Jules Feiffer
I first met Maurice back in the 1950s, when I went up to Harper to meet with their legendary editor Ursula Nordstrom. On taking a look at my samples, she said, “I have a young man inside who you remind me of. Let me bring him out. I think you two should know each other.”
That was Maurice, and the book he had just completed was the Ruth Krauss classic A Hole Is to Dig. I took one look at Maurice’s illustrations and immediately decided that the field for me was political cartoons. What he had already achieved at that time in his early 20s was a cartoony-illustrative style that caught the fun, innocence, trickiness, and wit of childhood: kids running and leaping and tripping and joking. Rather than seem as if they were pictures on the page, they seemed like life itself. He had captured a sense of the moment as it was happening, recognizable to any reader who remembered anything about his or her childhood. In that book and the many books that followed he gradually redefined what a children’s book should look like and what we were to think of the form from here on out. He was a game-changer.
Roger Straus III
In 1973, Farrar, Straus and Giroux published The Juniper Tree, a two-volume collection of Grimm tales translated by Lore Segal and brilliantly illustrated by Maurice Sendak. The Juniper Tree was published and promoted as an adult book. We asked Maurice to go on an author tour, and he agreed, asking me to ride shotgun. That tour became one of the most memorable episodes of my life.
For the first week Maurice told me his life story with insight, honesty, and humor. That story is at the core of his extraordinary work. As we started week two, Maurice said, “Your turn.” No one has ever listened to me with as much perspicacity and empathy.
Looking back on that tour, I think I was most touched by Maurice’s wisdom. That wisdom and his incredible artistic gifts make him one of the giants of our time.
Chris Van Allsburg
Many years ago my wife, an elementary art teacher, brought home a box of picture books from her school library. Her goal was to inspire in me an interest in creating a book of my own.
This effort initially had the opposite effect. With each of the brightly colored, simple, cheerful, childish books I pulled out of the box, my interest and enthusiasm flagged. It appeared picture books were a wasteland, inhospitable to genuine artistic expressions. Finally, at the bottom of the box, I discovered a small book that was unlike the others. It was beautifully illustrated with cross-hatch pen drawings and told a peculiar story about a discontented dog.
This book, Higglety Pigglety Pop, had the virtues of art that were missing in the other volumes. It was personal, it was mysterious, and it was enchanting. It was the inspiration my wife had intended to provide. This little volume made clear to me that a picture book could be as worthy a form of artistic expression as any other discipline.
I had the great satisfaction of recounting this experience to the author himself, when I met Maurice in 1979.

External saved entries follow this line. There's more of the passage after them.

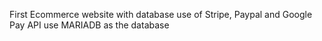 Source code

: First Ecommerce website with database use of Stripe, Paypal and Google Pay API
use MARIADB as the database
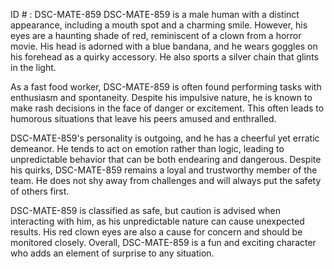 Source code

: ID # : DSC-MATE-859
DSC-MATE-859 is a male human with a distinct appearance, including a mouth spot and a charming smile. However, his eyes are a haunting shade of red, reminiscent of a clown from a horror movie. His head is adorned with a blue bandana, and he wears goggles on his forehead as a quirky accessory. He also sports a silver chain that glints in the light.

As a fast food worker, DSC-MATE-859 is often found performing tasks with enthusiasm and spontaneity. Despite his impulsive nature, he is known to make rash decisions in the face of danger or excitement. This often leads to humorous situations that leave his peers amused and enthralled.

DSC-MATE-859's personality is outgoing, and he has a cheerful yet erratic demeanor. He tends to act on emotion rather than logic, leading to unpredictable behavior that can be both endearing and dangerous. Despite his quirks, DSC-MATE-859 remains a loyal and trustworthy member of the team. He does not shy away from challenges and will always put the safety of others first. 

DSC-MATE-859 is classified as safe, but caution is advised when interacting with him, as his unpredictable nature can cause unexpected results. His red clown eyes are also a cause for concern and should be monitored closely. Overall, DSC-MATE-859 is a fun and exciting character who adds an element of surprise to any situation.
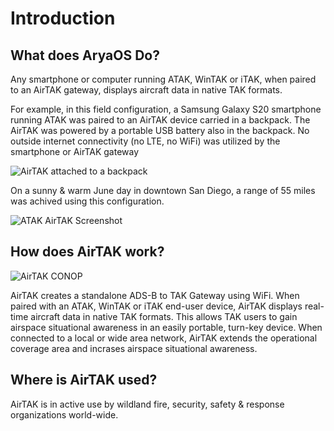 
# Introduction

## What does AryaOS Do?

Any smartphone or computer running ATAK, WinTAK or iTAK, when paired to an AirTAK gateway, 
displays aircraft data in native TAK formats.

For example, in this field configuration, a Samsung Galaxy S20 smartphone running ATAK was paired to an AirTAK device carried in a backpack. The AirTAK was powered by a portable USB battery also in the backpack. No outside internet connectivity (no LTE, no WiFi) was utilized by the smartphone or AirTAK gateway

![AirTAK attached to a backpack](media/backpack.png)

On a sunny & warm June day in downtown San Diego, a range of 55 miles was achived using this 
configuration.

![ATAK AirTAK Screenshot](media/airtak_screenshot.jpg)


## How does AirTAK work?

![AirTAK CONOP](media/airtak_conop.png)

AirTAK creates a standalone ADS-B to TAK Gateway using WiFi. When paired with an ATAK, 
WinTAK or iTAK end-user device, AirTAK displays real-time aircraft data in native TAK 
formats. This allows TAK users to gain airspace situational awareness in an easily 
portable, turn-key device. When connected to a local or wide area network, AirTAK extends the operational coverage area and incrases airspace situational awareness.


## Where is AirTAK used?

AirTAK is in active use by wildland fire, security, safety & response organizations world-wide.
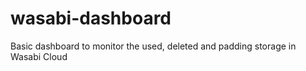 # wasabi-dashboard
Basic dashboard to monitor the used, deleted and padding storage in Wasabi Cloud
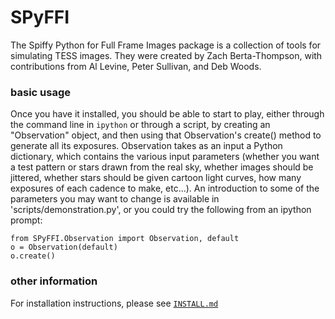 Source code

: SPyFFI
======

The Spiffy Python for Full Frame Images package is a collection of tools for simulating TESS images. They were created by Zach Berta-Thompson, with contributions from Al Levine, Peter Sullivan, and Deb Woods.

### basic usage

Once you have it installed, you should be able to start to play, either through the command line in `ipython` or through a script, by creating an "Observation" object, and then using that Observation's create() method to generate all its exposures. Observation takes as an input a Python dictionary, which contains the various input parameters (whether you want a test pattern or stars drawn from the real sky, whether images should be jittered, whether stars should be given cartoon light curves, how many exposures of each cadence to make, etc...). An introduction to some of the parameters you may want to change is available in 'scripts/demonstration.py', or you could try the following from an ipython prompt:

    from SPyFFI.Observation import Observation, default
    o = Observation(default)
    o.create()

### other information

For installation instructions, please see
[`INSTALL.md`](https://github.com/TESScience/SPyFFI/blob/master/INSTALL.md)
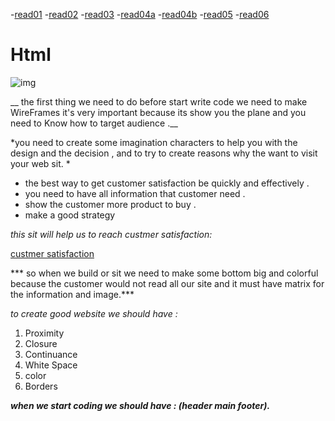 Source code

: -[read01](read01.md)
-[read02](read02.md)
-[read03](read03.md)
-[read04a](read04a.md)
-[read04b](read04b.md)
-[read05](read05.md)
-[read06](read06.md)
# Html


![img](https://www.bestwebsitebuilders.uk/wp-content/uploads/2018/06/html-1080x500.png)


__ the first thing we need to do before start write code we need to make WireFrames it's very important because its show you the plane and you need to Know how to target audience .__ 



*you need to create some imagination characters to help you with the design and the decision , and to try to create reasons why the want to visit your web sit. *


* the best way to get customer satisfaction be quickly     and effectively .
* you need to have all information that customer need .
* show the customer more product to buy .
* make a good strategy

*this sit will help us to reach custmer satisfaction:*

[custmer satisfaction](https://www.salesforce.com/products/service-cloud/best-practices/how-to-improve-customer-satisfaction/)


*** so when we build or sit we need to make some bottom big and colorful because the customer would not read all our site
and it must have matrix for the information and image.***



*to create good website we should have :*
1. Proximity
2. Closure
3. Continuance
4. White Space
5. color
6. Borders

***when we start coding we should have :  (header main footer).*** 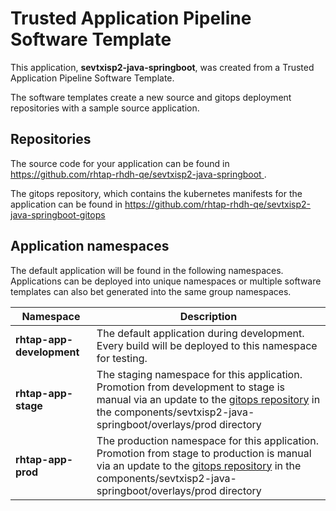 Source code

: # Trusted Application Pipeline Software Template

This application, **sevtxisp2-java-springboot**, was created from a Trusted Application Pipeline Software Template.

The software templates create a new source and gitops deployment repositories with a sample source application. 

## Repositories

The source code for your application can be found in [https://github.com/rhtap-rhdh-qe/sevtxisp2-java-springboot ](https://github.com/rhtap-rhdh-qe/sevtxisp2-java-springboot ).
 
The gitops repository, which contains the kubernetes manifests for the application can be found in 
[https://github.com/rhtap-rhdh-qe/sevtxisp2-java-springboot-gitops ](https://github.com/rhtap-rhdh-qe/sevtxisp2-java-springboot-gitops ) 

## Application namespaces 

The default application will be found in the following namespaces. Applications can be deployed into unique namespaces or multiple software templates can also bet generated into the same group namespaces.  

|  Namespace   |  Description   |  
| -------- | -------- |   
| **rhtap-app-development** | The default application during development. Every build will be deployed to this namespace for testing. | 
| **rhtap-app-stage** | The staging namespace for this application. Promotion from development to stage is manual via an update to the [gitops repository](https://github.com/rhtap-rhdh-qe/sevtxisp2-java-springboot-gitops ) in the components/sevtxisp2-java-springboot/overlays/prod directory |  
| **rhtap-app-prod** | The production namespace for this application. Promotion from stage to production is manual via an update to the [gitops repository](https://github.com/rhtap-rhdh-qe/sevtxisp2-java-springboot-gitops ) in the components/sevtxisp2-java-springboot/overlays/prod directory |  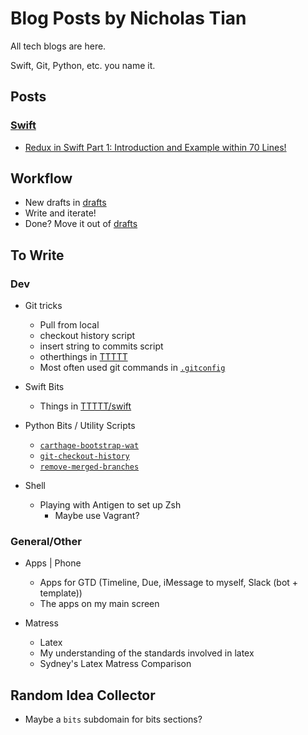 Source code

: # Blog Posts by Nicholas Tian

All tech blogs are here.

Swift, Git, Python, etc. you name it.

## Posts

### [Swift](./swift/)
  - [Redux in Swift Part 1: Introduction and Example within 70 Lines!](./swift/redux-in-swift-pt-1.md)

## Workflow

* New drafts in [drafts](./drafts)
* Write and iterate!
* Done? Move it out of [drafts](./drafts)

## To Write

### Dev

- Git tricks
  - Pull from local
  - checkout history script
  - insert string to commits script
  - otherthings in [TTTTT](https://github.com/NicholasTD07/TTTTT)
  - Most often used git commands in [`.gitconfig`](https://github.com/NicholasTD07/dotfiles/blob/master/.gitconfig)
  
- Swift Bits
  - Things in [TTTTT/swift](https://github.com/NicholasTD07/TTTTT/tree/master/swift-experiments)

- Python Bits / Utility Scripts
  - [`carthage-bootstrap-wat`](https://github.com/NicholasTD07/dotfiles/blob/master/bin/bootstrap-wat)
  - [`git-checkout-history`](https://github.com/NicholasTD07/dotfiles/blob/master/bin/checkout-history)
  - [`remove-merged-branches`](https://github.com/NicholasTD07/dotfiles/blob/master/bin/remove-merged-branches.py)

- Shell
  - Playing with Antigen to set up Zsh
    - Maybe use Vagrant?
 
### General/Other

- Apps | Phone
  - Apps for GTD (Timeline, Due, iMessage to myself, Slack (bot + template))
  - The apps on my main screen

- Matress
  - Latex
  - My understanding of the standards involved in latex
  - Sydney's Latex Matress Comparison
  
## Random Idea Collector

- Maybe a `bits` subdomain for <language> bits sections?
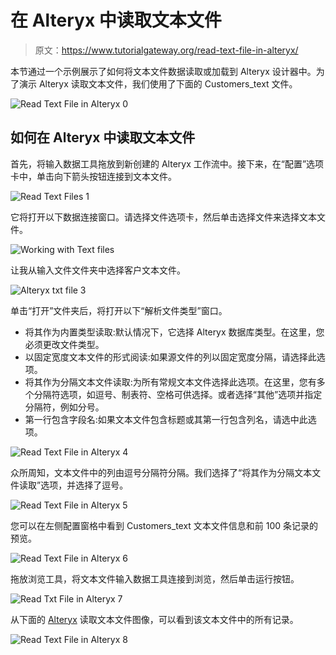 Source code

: # 在 Alteryx 中读取文本文件

> 原文：<https://www.tutorialgateway.org/read-text-file-in-alteryx/>

本节通过一个示例展示了如何将文本文件数据读取或加载到 Alteryx 设计器中。为了演示 Alteryx 读取文本文件，我们使用了下面的 Customers_text 文件。

![Read Text File in Alteryx 0](img/eac594efe70a452cad88a18ca61c4d8a.png)

## 如何在 Alteryx 中读取文本文件

首先，将输入数据工具拖放到新创建的 Alteryx 工作流中。接下来，在“配置”选项卡中，单击向下箭头按钮连接到文本文件。

![Read Text Files 1](img/69fe0d979e5f12a402373d56d23943e4.png)

它将打开以下数据连接窗口。请选择文件选项卡，然后单击选择文件来选择文本文件。

![Working with Text files](img/5e882a9208168d306f7c108b4dc144e0.png)

让我从输入文件文件夹中选择客户文本文件。

![Alteryx txt file 3](img/de70df3cf22292eee200fbf7e5329628.png)

单击“打开”文件夹后，将打开以下“解析文件类型”窗口。

*   将其作为内置类型读取:默认情况下，它选择 Alteryx 数据库类型。在这里，您必须更改文件类型。
*   以固定宽度文本文件的形式阅读:如果源文件的列以固定宽度分隔，请选择此选项。
*   将其作为分隔文本文件读取:为所有常规文本文件选择此选项。在这里，您有多个分隔符选项，如逗号、制表符、空格可供选择。或者选择“其他”选项并指定分隔符，例如分号。
*   第一行包含字段名:如果文本文件包含标题或其第一行包含列名，请选中此选项。

![Read Text File in Alteryx 4](img/a155bcdd5845b172148a0b893af5527a.png)

众所周知，文本文件中的列由逗号分隔符分隔。我们选择了“将其作为分隔文本文件读取”选项，并选择了逗号。

![Read Text File in Alteryx 5](img/c7bfb0b65ceb777f90d0936dd8847357.png)

您可以在左侧配置窗格中看到 Customers_text 文本文件信息和前 100 条记录的预览。

![Read Text File in Alteryx 6](img/a931fdeef2b21bf99d06592990c02cbd.png)

拖放浏览工具，将文本文件输入数据工具连接到浏览，然后单击运行按钮。

![Read Txt File in Alteryx 7](img/6e59f7f1ebea40fd55ad35d1377ae4d5.png)

从下面的 [Alteryx](https://www.tutorialgateway.org/alteryx-tutorial/) 读取文本文件图像，可以看到该文本文件中的所有记录。

![Read Text File in Alteryx 8](img/11213b8330201be3565479c7bf6e0ff5.png) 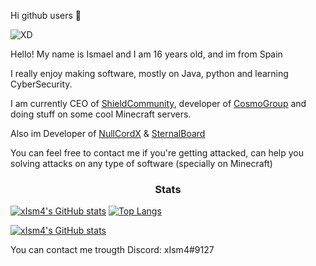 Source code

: Hi github users 👋

![XD](https://user-images.githubusercontent.com/76608233/111705165-9724fc00-8840-11eb-8d6e-c568082c31ad.PNG)

Hello! My name is Ismael and I am 16 years old, and im from Spain

I really enjoy making software, mostly on Java, python and learning CyberSecurity.

I am currently CEO of [ShieldCommunity](https://github.com/ShieldCommunity), developer of [CosmoGroup](https://github.com/cosmogrp) and doing stuff on some cool Minecraft servers.

Also im Developer of [NullCordX](https://www.mc-market.org/resources/22322/) & [SternalBoard](https://www.spigotmc.org/resources/sternalboard-lightweight-animated-scoreboard.89245/)

You can feel free to contact me if you're getting attacked, can help you solving attacks on any type of software (specially on Minecraft)

<h3 align="center">Stats</h3>

[![xIsm4's GitHub stats](https://github-readme-stats.vercel.app/api?username=xIsm4&show_icons=true&theme=merko)](https://github.com/xIsm4/)   [![Top Langs](https://github-readme-stats.vercel.app/api/top-langs/?username=xIsm4&layout=compact&theme=tokyonight)](https://github.com/xIsm4/)


[![xIsm4's GitHub stats](https://visitor-badge.laobi.icu/badge?page_id=xIsm4.readme.visitor-badge)](https://github.com/xIsm4/) 

You can contact me trougth Discord: xIsm4#9127

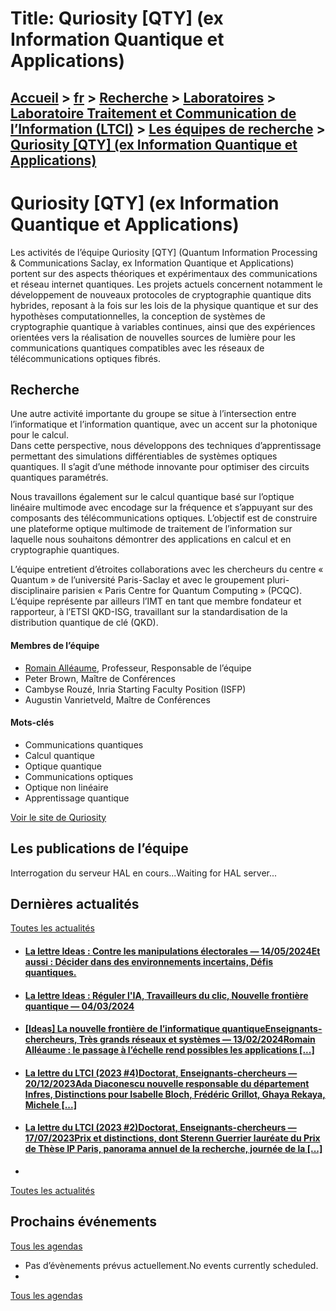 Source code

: # Title: Quriosity [QTY] (ex Information Quantique et Applications)

## [Accueil](https://www.telecom-paris.fr "https://www.telecom-paris.fr") > [fr](https://www.telecom-paris.fr/fr "fr") > [Recherche](https://www.telecom-paris.fr/fr/recherche "Recherche") > [Laboratoires](https://www.telecom-paris.fr/fr/recherche/labos "Laboratoires") > [Laboratoire Traitement et Communication de l’Information (LTCI)](https://www.telecom-paris.fr/fr/recherche/labos/traitement-information-ltci "Laboratoire Traitement et Communication de l’Information \(LTCI\)") > [Les équipes de recherche](https://www.telecom-paris.fr/fr/recherche/labos/traitement-information-ltci/equipes "Les équipes de recherche") > [Quriosity [QTY] (ex Information Quantique et Applications)](https://www.telecom-paris.fr/fr/recherche/labos/traitement-information-ltci/equipes/quriosity-quantique)

[](https://www.telecom-paris.fr/fr/accueil)

# Quriosity [QTY] (ex Information Quantique et Applications)

Les activités de l’équipe Quriosity [QTY] (Quantum Information Processing &
Communications Saclay, ex Information Quantique et Applications) portent sur
des aspects théoriques et expérimentaux des communications et réseau internet
quantiques. Les projets actuels concernent notamment le développement de
nouveaux protocoles de cryptographie quantique dits hybrides, reposant à la
fois sur les lois de la physique quantique et sur des hypothèses
computationnelles, la conception de systèmes de cryptographie quantique à
variables continues, ainsi que des expériences orientées vers la réalisation
de nouvelles sources de lumière pour les communications quantiques compatibles
avec les réseaux de télécommunications optiques fibrés.

## Recherche

Une autre activité importante du groupe se situe à l’intersection entre
l’informatique et l’information quantique, avec un accent sur la photonique
pour le calcul.  
Dans cette perspective, nous développons des techniques d’apprentissage
permettant des simulations différentiables de systèmes optiques quantiques. Il
s’agit d’une méthode innovante pour optimiser des circuits quantiques
paramétrés.

Nous travaillons également sur le calcul quantique basé sur l’optique linéaire
multimode avec encodage sur la fréquence et s’appuyant sur des composants des
télécommunications optiques. L’objectif est de construire une plateforme
optique multimode de traitement de l’information sur laquelle nous souhaitons
démontrer des applications en calcul et en cryptographie quantiques.

L’équipe entretient d’étroites collaborations avec les chercheurs du centre «
Quantum » de l’université Paris-Saclay et avec le groupement pluri-
disciplinaire parisien « Paris Centre for Quantum Computing » (PCQC). L’équipe
représente par ailleurs l’IMT en tant que membre fondateur et rapporteur, à
l’ETSI QKD-ISG, travaillant sur la standardisation de la distribution
quantique de clé (QKD).

#### Membres de l’équipe

  * [Romain Alléaume](https://perso.telecom-paristech.fr/alleaume/), Professeur, Responsable de l’équipe
  * Peter Brown, Maître de Conférences
  * Cambyse Rouzé, Inria Starting Faculty Position (ISFP)
  * Augustin Vanrietveld, Maître de Conférences

#### Mots-clés

  * Communications quantiques
  * Calcul quantique
  * Optique quantique
  * Communications optiques
  * Optique non linéaire
  * Apprentissage quantique

[Voir le site de Quriosity](https://iqa.telecom-paris.fr/ "Voir le site de
Quriosity")

## Les publications de l’équipe

Interrogation du serveur HAL en cours...Waiting for HAL server...

## Dernières actualités

[Toutes les actualités](https://www.telecom-paris.fr/news/newsroom "Toutes les
actualités")

  * #### [La lettre Ideas : Contre les manipulations électorales — 14/05/2024Et aussi : Décider dans des environnements incertains, Défis quantiques.](https://www.telecom-paris.fr/?mailpoet_router&endpoint=view_in_browser&action=view&data=WzMxNywiODk2MTlkZTIzOGE3IiwwLDAsMCwxXQ "La lettre Ideas : Contre les manipulations électorales")
  * #### [La lettre Ideas : Réguler l'IA, Travailleurs du clic, Nouvelle frontière quantique — 04/03/2024](https://www.telecom-paris.fr/?mailpoet_router&endpoint=view_in_browser&action=view&data=WzMwNiwiNjY2MWM1M2Q3MTA1IiwwLDAsMjE5LDFd "La lettre Ideas : Réguler l'IA, Travailleurs du clic, Nouvelle frontière quantique")
  * #### [[Ideas] La nouvelle frontière de l’informatique quantiqueEnseignants-chercheurs, Très grands réseaux et systèmes — 13/02/2024Romain Alléaume : le passage à l’échelle rend possibles les applications [...]](https://www.telecom-paris.fr/fr/ideas/informatique-quantique-echelle-applications "\[Ideas\] La nouvelle frontière de l’informatique quantique")
  * #### [La lettre du LTCI (2023 #4)Doctorat, Enseignants-chercheurs — 20/12/2023Ada Diaconescu nouvelle responsable du département Infres, Distinctions pour Isabelle Bloch, Frédéric Grillot, Ghaya Rekaya, Michele [...]](https://www.telecom-paris.fr/?mailpoet_router&endpoint=view_in_browser&action=view&data=WzMwMCwiNGM2NTE5NDAyNTlmIiwwLDAsMCwxXQ "La lettre du LTCI \(2023 #4\)")
  * #### [La lettre du LTCI (2023 #2)Doctorat, Enseignants-chercheurs — 17/07/2023Prix et distinctions, dont Sterenn Guerrier lauréate du Prix de Thèse IP Paris, panorama annuel de la recherche, journée de la [...]](https://www.telecom-paris.fr/?mailpoet_router&endpoint=view_in_browser&action=view&data=WzI4NywiZTU2NzI1MjVlM2Y1IiwwLDAsMCwxXQ "La lettre du LTCI \(2023 #2\)")
  * 

[Toutes les actualités](https://www.telecom-paris.fr/news/newsroom "Toutes les
actualités")

## Prochains événements

[Tous les agendas](https://www.telecom-paris.fr/news/agenda "Tous les
agendas")

  * Pas d’évènements prévus actuellement.No events currently scheduled.
  * 

[Tous les agendas](https://www.telecom-paris.fr/news/agenda "Tous les
agendas")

Ordinarily, I would not characterize someone I saw as infrequently as I saw Maurice, a friend. However, friend he was indeed. He possessed a forthrightness and emotional honesty that instantly erased the time that might have passed between our visits or phone calls. It was an emotional honesty and directness that invited the same from me. I always accepted the invitation and found myself engaged not with an infrequently encountered colleague, but with a close and generous confidant.
Maurice could not abide the qualities of artifice, pretense, or calculation in art, nor could he abide them in relationships. This made him a great artist and wonderful friend.
Judy Taylor Hough
It is over 50 years since I first met Maurice, on my “maiden trip” as The Bodley Head’s children’s editor to New York. I so admired his illustrations for The House of Sixty Fathers that I was determined to try to get him to work for us. Maurice kindly invited me to his basement apartment on West 9th Street, where he introduced me to his beloved dog, Jennie, and to his cat. When I confessed that cats make me sneeze, Maurice immediately put his cat out of the window—and I regret to say that it was never seen again. It was, indeed, an early test of friendship.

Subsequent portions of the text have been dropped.